Liu Yahang, Gao Qian, Wei Kecheng, Huang Chen, Wang Ce, Yu Yongfu, Qin Guoyou, Wang Tong
Department of Biostatistics, School of Public Health, Fudan University, Shanghai, China.
Department of Health Statistics, School of Public Health, Shanxi Medical University, Taiyuan, China.
Brief Bioinform. 2024 Jan 22;25(2). doi: 10.1093/bib/bbae059.
Recently, there has been a growing interest in variable selection for causal inference within the context of high-dimensional data. However, when the outcome exhibits a skewed distribution, ensuring the accuracy of variable selection and causal effect estimation might be challenging. Here, we introduce the generalized median adaptive lasso (GMAL) for covariate selection to achieve an accurate estimation of causal effect even when the outcome follows skewed distributions. A distinctive feature of our proposed method is that we utilize a linear median regression model for constructing penalty weights, thereby maintaining the accuracy of variable selection and causal effect estimation even when the outcome presents extremely skewed distributions. Simulation results showed that our proposed method performs comparably to existing methods in variable selection when the outcome follows a symmetric distribution. Besides, the proposed method exhibited obvious superiority over the existing methods when the outcome follows a skewed distribution. Meanwhile, our proposed method consistently outperformed the existing methods in causal estimation, as indicated by smaller root-mean-square error. We also utilized the GMAL method on a deoxyribonucleic acid methylation dataset from the Alzheimer's disease (AD) neuroimaging initiative database to investigate the association between cerebrospinal fluid tau protein levels and the severity of AD.

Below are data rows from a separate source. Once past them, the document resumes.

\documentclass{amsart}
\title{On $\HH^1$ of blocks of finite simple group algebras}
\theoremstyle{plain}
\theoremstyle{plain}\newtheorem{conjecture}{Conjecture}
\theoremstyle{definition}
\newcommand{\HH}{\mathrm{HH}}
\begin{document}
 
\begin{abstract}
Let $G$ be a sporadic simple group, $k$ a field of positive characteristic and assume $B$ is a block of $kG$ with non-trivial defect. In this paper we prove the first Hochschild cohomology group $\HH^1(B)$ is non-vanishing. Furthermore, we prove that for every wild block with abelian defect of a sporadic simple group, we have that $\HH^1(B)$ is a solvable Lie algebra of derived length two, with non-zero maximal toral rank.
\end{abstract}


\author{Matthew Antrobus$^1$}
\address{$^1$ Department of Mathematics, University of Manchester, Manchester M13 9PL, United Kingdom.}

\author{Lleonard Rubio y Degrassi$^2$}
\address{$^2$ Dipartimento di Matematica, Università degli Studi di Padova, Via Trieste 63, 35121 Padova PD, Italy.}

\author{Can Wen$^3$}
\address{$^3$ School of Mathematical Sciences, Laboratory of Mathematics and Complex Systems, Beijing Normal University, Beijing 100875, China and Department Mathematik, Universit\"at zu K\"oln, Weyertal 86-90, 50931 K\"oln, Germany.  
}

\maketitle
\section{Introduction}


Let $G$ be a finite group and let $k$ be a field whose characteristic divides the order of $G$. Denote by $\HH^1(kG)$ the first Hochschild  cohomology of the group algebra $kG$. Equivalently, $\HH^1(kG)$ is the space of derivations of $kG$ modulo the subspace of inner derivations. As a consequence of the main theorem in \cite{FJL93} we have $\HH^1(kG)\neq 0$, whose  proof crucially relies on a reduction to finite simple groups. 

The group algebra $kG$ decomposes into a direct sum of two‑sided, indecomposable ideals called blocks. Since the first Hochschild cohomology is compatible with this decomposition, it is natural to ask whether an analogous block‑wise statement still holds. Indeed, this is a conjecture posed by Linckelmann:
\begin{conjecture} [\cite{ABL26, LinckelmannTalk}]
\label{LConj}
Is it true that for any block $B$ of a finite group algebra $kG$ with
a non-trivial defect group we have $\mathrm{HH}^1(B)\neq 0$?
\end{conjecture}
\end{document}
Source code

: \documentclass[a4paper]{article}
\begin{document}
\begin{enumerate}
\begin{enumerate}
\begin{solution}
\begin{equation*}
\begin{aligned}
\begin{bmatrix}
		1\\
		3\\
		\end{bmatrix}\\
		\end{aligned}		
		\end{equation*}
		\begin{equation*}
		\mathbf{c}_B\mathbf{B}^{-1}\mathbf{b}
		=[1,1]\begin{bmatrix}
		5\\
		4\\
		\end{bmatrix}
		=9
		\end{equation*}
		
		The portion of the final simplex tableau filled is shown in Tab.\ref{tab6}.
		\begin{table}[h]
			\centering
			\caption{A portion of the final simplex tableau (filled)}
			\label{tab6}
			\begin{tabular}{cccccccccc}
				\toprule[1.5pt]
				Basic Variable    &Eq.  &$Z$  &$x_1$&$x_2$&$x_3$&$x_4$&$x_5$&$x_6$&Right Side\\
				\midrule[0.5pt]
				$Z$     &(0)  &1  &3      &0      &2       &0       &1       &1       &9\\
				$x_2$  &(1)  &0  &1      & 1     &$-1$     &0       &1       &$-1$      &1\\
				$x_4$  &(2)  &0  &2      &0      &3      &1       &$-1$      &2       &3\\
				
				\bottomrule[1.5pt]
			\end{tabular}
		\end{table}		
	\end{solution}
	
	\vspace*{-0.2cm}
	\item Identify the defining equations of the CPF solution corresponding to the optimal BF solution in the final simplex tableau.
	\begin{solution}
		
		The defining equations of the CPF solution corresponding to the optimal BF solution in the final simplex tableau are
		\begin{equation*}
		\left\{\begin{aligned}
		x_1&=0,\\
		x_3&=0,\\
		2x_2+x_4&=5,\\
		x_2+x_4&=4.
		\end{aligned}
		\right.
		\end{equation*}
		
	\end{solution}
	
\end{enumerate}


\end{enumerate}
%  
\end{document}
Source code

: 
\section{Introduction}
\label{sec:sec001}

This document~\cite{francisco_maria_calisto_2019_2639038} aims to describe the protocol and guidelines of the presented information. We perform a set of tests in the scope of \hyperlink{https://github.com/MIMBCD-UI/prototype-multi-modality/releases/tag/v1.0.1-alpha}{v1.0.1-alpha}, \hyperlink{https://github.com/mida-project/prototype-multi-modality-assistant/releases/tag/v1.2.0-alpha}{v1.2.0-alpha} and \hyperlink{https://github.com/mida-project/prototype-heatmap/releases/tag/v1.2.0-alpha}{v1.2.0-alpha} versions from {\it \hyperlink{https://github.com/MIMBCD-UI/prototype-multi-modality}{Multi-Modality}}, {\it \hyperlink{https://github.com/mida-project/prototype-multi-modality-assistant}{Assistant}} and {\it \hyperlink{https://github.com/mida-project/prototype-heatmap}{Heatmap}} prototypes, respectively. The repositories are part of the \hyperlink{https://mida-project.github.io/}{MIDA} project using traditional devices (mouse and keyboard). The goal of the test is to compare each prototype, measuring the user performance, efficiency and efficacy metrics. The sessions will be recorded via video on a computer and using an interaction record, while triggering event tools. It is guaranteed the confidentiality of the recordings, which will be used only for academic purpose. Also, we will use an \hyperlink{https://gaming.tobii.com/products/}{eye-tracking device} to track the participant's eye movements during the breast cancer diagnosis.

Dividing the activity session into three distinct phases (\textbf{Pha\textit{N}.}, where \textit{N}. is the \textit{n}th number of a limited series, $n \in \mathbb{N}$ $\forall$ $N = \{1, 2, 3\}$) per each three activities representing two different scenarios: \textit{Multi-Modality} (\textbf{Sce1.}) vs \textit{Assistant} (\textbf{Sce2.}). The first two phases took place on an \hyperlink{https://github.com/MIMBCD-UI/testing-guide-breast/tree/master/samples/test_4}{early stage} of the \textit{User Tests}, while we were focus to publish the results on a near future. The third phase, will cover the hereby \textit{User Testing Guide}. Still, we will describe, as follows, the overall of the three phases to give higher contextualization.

最近,在高维数据背景下,因果推断的变量选择受到了越来越多的关注。然而,当结果呈现偏态分布时,确保变量选择和因果效应估计的准确性可能具有挑战性。在此,我们引入广义中位数自适应套索(GMAL)进行协变量选择,以便即使在结果服从偏态分布时也能准确估计因果效应。我们提出的方法的一个显著特点是,我们使用线性中位数回归模型来构建惩罚权重,从而即使在结果呈现极偏态分布时也能保持变量选择和因果效应估计的准确性。模拟结果表明,当结果服从对称分布时,我们提出的方法在变量选择方面与现有方法表现相当。此外,当结果服从偏态分布时,该方法相对于现有方法表现出明显的优势。同时,我们提出的方法在因果估计方面始终优于现有方法,如均方根误差更小所示。我们还将GMAL方法应用于阿尔茨海默病(AD)神经影像倡议数据库中的脱氧核糖核酸甲基化数据集,以研究脑脊液tau蛋白水平与AD严重程度之间的关联。